A native of Sackville, NB, Honorary Colonel Milner was a member of 681 “Tantramar” Squadron, Royal Canadian Air Cadets (RCAC) and spent one summer in the air force reserve at Canadian Forces base (CFB) Greenwood teaching Ground Search and Survival to cadets. After receiving his PhD in 1983 from the University of New Brunswick he served for three years as an historian with the Directorate of History, Department of National Defence, where he worked on volume two of the Royal Canadian Air Force (RCAF) official history, The Creation of a National Air Force, and on the new official history of the Royal Canadian Navy.
Honorary Colonel Milner joined the History Department at the University of New Brunswick (UNB) in 1986, served as Director of UNB’s Military and Strategic Studies Program for two decades, and Chair of UNB’s History Department for six years. He was appointed Director of the Gregg Centre in 2006. Honorary Colonel Milner has served on the Canadian Military Colleges Advisory Board 1989-1996, on the Board of Visitors of the Canadian Forces College 2002-09, and the Board of Governors of the Royal Military College of Canada 201-2016. In recognition of his work, he was appointed “University Research Scholar” by UNB in 2010.
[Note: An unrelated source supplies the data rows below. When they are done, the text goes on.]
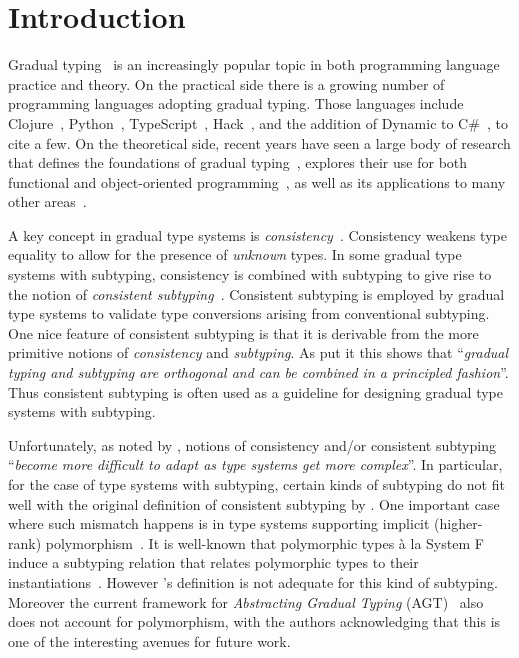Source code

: \section{Introduction}
\label{sec:introduction}

Gradual typing~\citep{siek2006gradual} is an increasingly popular topic in both
programming language practice and theory. On the practical side there
is a growing
number of programming languages adopting gradual typing. Those languages include
Clojure~\citep{Bonnaire_Sergeant_2016}, Python~\citep{Vitousek_2014},
TypeScript~\citep{typescript}, Hack~\citep{verlaguet2013facebook}, and the
addition of Dynamic to C\#~\citep{Bierman_2010}, to cite a few. On the
theoretical side, recent years have seen a large body of research that defines
the foundations of gradual typing~\citep{garcia2016abstracting,
  cimini2016gradualizer, CiminiPOPL}, explores their use for both functional and
object-oriented programming~\citep{siek2006gradual, siek2007gradual}, as well as its applications
to many other areas~\citep{siek2016key, Ba_ados_Schwerter_2014}.

A key concept in gradual type systems is
\emph{consistency}~\citep{siek2006gradual}. Consistency weakens type equality to allow
for the presence of \emph{unknown} types. In some gradual type systems
with subtyping, consistency is combined with subtyping to give rise to
the notion of \emph{consistent subtyping}~\citep{siek2007gradual}. Consistent
subtyping is employed by gradual type systems to validate type
conversions arising from conventional subtyping. One nice feature of consistent
subtyping is that it is derivable from the more primitive
notions of \emph{consistency} %
and \emph{subtyping}. As \citet{siek2007gradual}
put it this shows that
``\emph{gradual typing and subtyping are orthogonal and can be combined in a principled fashion}''.
Thus consistent subtyping is often used as a guideline for
designing gradual type systems with subtyping. 

Unfortunately, as noted by \citet{garcia2016abstracting}, notions of
consistency and/or consistent subtyping ``\emph{become more difficult to adapt
  as type systems get more complex}''. In particular, for the case of type
systems with subtyping, certain kinds of subtyping do not fit well with the
original definition of consistent subtyping by \citet{siek2007gradual}. One
important case where such mismatch happens is in type systems supporting
implicit (higher-rank) polymorphism~\citep{jones2007practical,dunfield2013complete}.
It is well-known that polymorphic types
\`a la System F induce a subtyping relation that relates polymorphic types to
their instantiations~\citep{odersky1996putting, mitchell1990polymorphic}. However
\citeauthor{siek2007gradual}'s definition is not adequate for this kind of
subtyping. Moreover the current framework for \emph{Abstracting Gradual
Typing} (AGT)~\citep{garcia2016abstracting} also does not account for
polymorphism, with the authors
acknowledging that this is one of the interesting avenues for future work.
Honorary Colonel Milner is widely published and best known for his work on naval history, including North Atlantic Run (1985), The U-Boat Hunters (1995), and Canada’s Navy: The First Century (1999). His 2003 book Battle of the Atlantic won the C.P. Stacey Prize for the best book in military history in Canada. His articles have appeared in numerous journals and scholarly publications, and for years he wrote a regular column on Canadian naval history for Legion Magazine. Honorary Colonel Milner’s latest research project is on the Normandy campaign of 1944. His latest book, Stopping the Panzers: The Untold Story of D-Day, was published by University Press of Kansas in 2014.